A related issue is embedding Python into a Makefile. I had a really long script that I was trying to cram into a makefile so I automated the process:
1 import sys,re
2
3 def main():
4 fh = open(sys.argv[1],'r')
5 lines = fh.readlines()
6 print '\tpython2.2 -c "`printf \\"if 1:\\n\\'
7 for line in lines:
8 line = re.sub('[\\\'\"()]','\\\g<0>',line)
9
10
11 wh_spc_len = len(re.match('\s*',line).group())
12
13 sys.stdout.write('\t')
14 sys.stdout.write(wh_spc_len/4*'\\t'+line.rstrip().lstrip())
15 sys.stdout.write('\\n\\\n')
16 print '\t\\"`"'
17
18 if __name__=='__main__':
19 main()
This script generates a "one-liner" from make's point of view.
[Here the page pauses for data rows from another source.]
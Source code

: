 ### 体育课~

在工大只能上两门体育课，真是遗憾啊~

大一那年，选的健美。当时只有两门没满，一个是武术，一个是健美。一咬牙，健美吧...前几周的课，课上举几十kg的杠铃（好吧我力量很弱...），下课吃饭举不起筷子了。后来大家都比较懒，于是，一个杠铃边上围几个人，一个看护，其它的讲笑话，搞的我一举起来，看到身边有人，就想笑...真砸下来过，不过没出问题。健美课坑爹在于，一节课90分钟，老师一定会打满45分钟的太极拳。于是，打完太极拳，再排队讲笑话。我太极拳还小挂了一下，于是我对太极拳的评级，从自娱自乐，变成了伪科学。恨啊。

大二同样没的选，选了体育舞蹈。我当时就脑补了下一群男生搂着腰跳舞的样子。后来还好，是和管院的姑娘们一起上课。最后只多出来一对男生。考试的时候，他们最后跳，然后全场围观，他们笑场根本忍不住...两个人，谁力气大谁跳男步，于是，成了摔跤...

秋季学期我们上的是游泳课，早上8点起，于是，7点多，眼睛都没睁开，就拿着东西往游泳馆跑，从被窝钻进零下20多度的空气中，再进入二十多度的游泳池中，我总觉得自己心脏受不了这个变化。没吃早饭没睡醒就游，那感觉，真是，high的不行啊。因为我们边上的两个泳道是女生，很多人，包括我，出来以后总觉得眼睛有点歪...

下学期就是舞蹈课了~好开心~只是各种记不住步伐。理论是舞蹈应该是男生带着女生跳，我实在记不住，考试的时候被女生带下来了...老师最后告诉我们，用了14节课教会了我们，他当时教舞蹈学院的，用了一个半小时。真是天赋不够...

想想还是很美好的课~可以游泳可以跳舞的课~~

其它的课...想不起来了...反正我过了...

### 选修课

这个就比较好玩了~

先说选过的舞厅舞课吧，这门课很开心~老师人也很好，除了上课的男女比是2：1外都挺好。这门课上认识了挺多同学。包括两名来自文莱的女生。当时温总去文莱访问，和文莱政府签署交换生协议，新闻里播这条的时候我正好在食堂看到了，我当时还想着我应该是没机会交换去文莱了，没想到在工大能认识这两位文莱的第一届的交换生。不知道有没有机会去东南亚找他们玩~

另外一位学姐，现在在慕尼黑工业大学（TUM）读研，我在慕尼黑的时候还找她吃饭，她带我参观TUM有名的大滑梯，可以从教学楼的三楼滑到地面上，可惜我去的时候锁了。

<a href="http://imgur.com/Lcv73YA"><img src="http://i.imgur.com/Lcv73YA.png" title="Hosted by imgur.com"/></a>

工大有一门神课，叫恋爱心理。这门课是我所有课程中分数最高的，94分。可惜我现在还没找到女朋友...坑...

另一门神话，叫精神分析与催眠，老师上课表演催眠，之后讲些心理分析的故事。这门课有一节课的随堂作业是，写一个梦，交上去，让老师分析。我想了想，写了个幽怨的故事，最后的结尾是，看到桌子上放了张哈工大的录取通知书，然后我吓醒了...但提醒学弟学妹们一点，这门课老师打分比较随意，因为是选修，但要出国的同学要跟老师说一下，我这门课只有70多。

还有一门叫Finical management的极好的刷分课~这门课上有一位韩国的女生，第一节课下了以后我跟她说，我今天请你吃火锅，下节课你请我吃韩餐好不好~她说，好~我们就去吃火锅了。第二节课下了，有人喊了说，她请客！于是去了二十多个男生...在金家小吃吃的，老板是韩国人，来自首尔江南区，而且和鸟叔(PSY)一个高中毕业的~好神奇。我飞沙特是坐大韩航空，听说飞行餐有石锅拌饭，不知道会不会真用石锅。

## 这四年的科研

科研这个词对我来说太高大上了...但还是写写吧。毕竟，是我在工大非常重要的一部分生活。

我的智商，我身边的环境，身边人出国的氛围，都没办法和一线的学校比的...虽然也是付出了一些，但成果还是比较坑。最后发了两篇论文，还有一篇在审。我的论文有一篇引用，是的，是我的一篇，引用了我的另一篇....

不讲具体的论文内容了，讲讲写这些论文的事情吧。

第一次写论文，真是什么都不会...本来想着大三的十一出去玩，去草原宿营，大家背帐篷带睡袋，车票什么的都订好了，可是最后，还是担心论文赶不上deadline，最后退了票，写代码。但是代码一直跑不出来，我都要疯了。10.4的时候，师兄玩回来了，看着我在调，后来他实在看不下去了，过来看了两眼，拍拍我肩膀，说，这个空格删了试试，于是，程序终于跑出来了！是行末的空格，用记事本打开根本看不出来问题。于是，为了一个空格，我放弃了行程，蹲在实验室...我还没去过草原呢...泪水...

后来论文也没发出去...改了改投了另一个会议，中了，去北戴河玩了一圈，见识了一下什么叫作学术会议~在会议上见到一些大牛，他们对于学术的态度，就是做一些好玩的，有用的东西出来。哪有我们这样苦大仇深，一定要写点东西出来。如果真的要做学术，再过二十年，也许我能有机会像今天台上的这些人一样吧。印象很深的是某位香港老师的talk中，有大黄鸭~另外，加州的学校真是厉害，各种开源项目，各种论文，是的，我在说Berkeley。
They call it "The Pyed Piper" or pyp. It's pretty similar to the -c way of executing python, but it imports common modules and has its own preset variable that help with splitting/joining, line counter, etc. You use pipes to pass information forward instead of nested parentheses, and then use your normal python string and list methods. Here is an example from the homepage:
Here, we take a Linux long listing, capture every other of the 5th through the 10th lines, keep the username and filename fields, replace "hello" with "goodbye", capitalize the first letter of every word, and then add the text "is splendid" to the end:
ls -l | pyp "pp[5:11:2] | whitespace[2], w[-1] | p.replace('hello','goodbye') | p.title(),'is splendid'"
and the explanation:
This uses pyp's built-in string and list variables (p and pp), as well as the variable whitespace and its shortcut w, which both represent a list based on splitting each line on whitespace (whitespace = w = p.split()). The other functions and selection techniques are all standard Python. Notice the pipes ("|") are inside the pyp command.